Für den Vorstand und die 39 Delegierten des Schweizerischen Haflingerverbandes war die 25.   Delegiertenversammlung eine nicht gerade erfreuliche Zusammenkunft, sondern einfach eine   Pflichtübung, die mit leichter Hoffnung für die Zukunft beseelt war.

001605Zwei Fakten waren es  primär, die an der 25. DV  unter der Leitung von Verbandspräsident  Karl Heule im Vordergrund standen.  Die schwierige Situation  des Verbandes und deren über die Genossenschaften angeschlossenen Züchter  und Nutzer des Haflingers erklärte sich praktisch in zwei Zahlen. Einmal die Tatsache, dass der Fohlenbestand aus dem Jahre 2017 von 32 Tieren im vergangenen Jahr weiter auf 17 zurückging. Und zum  Zweiten kam dazu, dass die Verbandsfinanzen einen Verlust von 7275 Franken auswiesen. Dazu kam auch die Feststellung vom Verbands präsidenten, dass es an jungen  aflingerzüchtern fehlt. Gemäss Heule konnte der Verband über einen ausserordentlichen Beitrag der damals 298 Mitglieder gerettet werden. Eine starke finanzielle Belastung für den Verband war zudem die in Südtirol gemachte Zuchtwertschätzung, die vom Bundesamt für Landwirtschaft zur weiteren Anerkennung des Verbandes gefordert wird. Aufgrund der aktuell noch schwierigen finanziellen Situation muss sich der Verband mit  einem minimalen Programm zurechtfinden und die Aktivitäten für Zucht und Sportanlässe über die Genossenschaften abwickeln lassen. Dies bestätigte die Sportverantwortliche Bettina Aeschbach und hält aktuell intensiv Ausschau nach Gönnern  und Sponsoren zur Organisation der Haflinger-Schweizer-Meisterschaft.

Schlechte Finanzen

Im Revisorenbericht war aufgrund der schlechten Finanzlage angemerkt worden, dass ein Weiterbestehen des Verbandes nicht gewährleistet ist, nachdem auch die Kassiererin Kirs ten Schwarz festhielt, dass  der Verband an allen Ecken und Enden sparen müsse. Zu kleineren Diskussionen führte das Budget für das kommende Jahr. Mit vier Gegenstimmen wurde aber das Budget letztlich akzeptiert. 

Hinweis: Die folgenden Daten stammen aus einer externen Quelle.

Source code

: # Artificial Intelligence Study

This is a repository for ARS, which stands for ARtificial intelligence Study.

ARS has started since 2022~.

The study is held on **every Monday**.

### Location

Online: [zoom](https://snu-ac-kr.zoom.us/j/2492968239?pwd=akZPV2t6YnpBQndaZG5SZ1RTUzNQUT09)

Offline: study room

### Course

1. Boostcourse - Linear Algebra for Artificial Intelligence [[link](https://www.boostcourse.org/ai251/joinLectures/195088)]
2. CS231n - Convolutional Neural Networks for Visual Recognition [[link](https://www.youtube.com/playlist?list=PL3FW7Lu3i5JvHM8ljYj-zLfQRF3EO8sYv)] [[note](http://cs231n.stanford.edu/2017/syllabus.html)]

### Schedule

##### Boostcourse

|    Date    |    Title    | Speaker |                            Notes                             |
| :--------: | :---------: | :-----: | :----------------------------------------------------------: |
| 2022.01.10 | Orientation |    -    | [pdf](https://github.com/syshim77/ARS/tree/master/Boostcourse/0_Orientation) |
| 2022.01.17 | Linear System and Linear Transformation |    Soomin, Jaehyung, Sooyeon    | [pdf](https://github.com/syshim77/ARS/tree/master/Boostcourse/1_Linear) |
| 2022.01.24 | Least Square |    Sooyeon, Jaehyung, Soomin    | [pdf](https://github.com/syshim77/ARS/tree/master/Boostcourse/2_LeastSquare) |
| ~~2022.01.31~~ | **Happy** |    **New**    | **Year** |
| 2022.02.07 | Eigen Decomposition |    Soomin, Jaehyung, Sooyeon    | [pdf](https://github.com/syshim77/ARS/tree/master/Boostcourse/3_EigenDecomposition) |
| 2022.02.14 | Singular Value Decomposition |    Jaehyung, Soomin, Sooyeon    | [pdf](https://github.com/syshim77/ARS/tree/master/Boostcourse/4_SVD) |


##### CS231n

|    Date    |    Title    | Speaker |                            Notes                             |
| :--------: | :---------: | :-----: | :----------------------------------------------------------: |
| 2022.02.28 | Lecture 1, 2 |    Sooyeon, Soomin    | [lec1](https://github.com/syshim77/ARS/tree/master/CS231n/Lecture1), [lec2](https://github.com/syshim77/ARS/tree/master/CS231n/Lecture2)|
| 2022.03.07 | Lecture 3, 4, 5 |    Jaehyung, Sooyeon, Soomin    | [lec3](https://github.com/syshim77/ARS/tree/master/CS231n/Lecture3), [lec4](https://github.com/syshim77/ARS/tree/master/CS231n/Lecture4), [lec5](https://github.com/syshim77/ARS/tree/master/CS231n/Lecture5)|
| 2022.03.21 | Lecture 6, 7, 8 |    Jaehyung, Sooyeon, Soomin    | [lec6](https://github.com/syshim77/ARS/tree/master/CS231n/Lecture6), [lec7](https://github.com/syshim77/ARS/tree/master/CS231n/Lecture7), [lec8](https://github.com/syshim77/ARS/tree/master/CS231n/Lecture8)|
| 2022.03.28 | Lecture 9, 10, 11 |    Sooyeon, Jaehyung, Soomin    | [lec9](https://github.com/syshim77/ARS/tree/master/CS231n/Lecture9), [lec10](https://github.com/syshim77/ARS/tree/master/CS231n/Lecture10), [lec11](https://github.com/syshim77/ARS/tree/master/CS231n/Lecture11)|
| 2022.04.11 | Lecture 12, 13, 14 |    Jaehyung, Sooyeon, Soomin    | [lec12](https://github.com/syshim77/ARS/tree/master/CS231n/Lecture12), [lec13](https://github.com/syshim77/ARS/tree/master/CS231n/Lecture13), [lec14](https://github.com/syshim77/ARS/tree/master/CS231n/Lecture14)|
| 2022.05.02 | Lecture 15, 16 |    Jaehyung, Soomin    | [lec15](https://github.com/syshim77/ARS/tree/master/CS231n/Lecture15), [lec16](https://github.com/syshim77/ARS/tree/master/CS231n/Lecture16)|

Einen Blick in die Zukunft  des Verbandes schufen auch die Statutenänderungen mit einer Finanzkompetenz für den Vorstand von 3000 Franken. Neu ist zudem die Möglichkeit, als Einzelmitglied im Verband einzutreten. Das bedarf  aber ein schriftlich begründetes Gesuch an den Verbandsvorstand. Die Einzelmitgliedschaft wird neu vom BLW verlangt und kostet 300 Franken.

Roland Nöthiger wurde nach seinem Rücktritt als Revisor für seinen langjährigen Einsatz verdankt. Neu gewählt wurde für dieses Amt Jacqueline Brunner. Zu Verbandsexpertinnen wurden Barbara Vuillemin und Werner Reichen gewählt. Schlussendlich  wurde auch die Herdebuchführerin  Suzanne Felzen im Vorstand aufgenommen.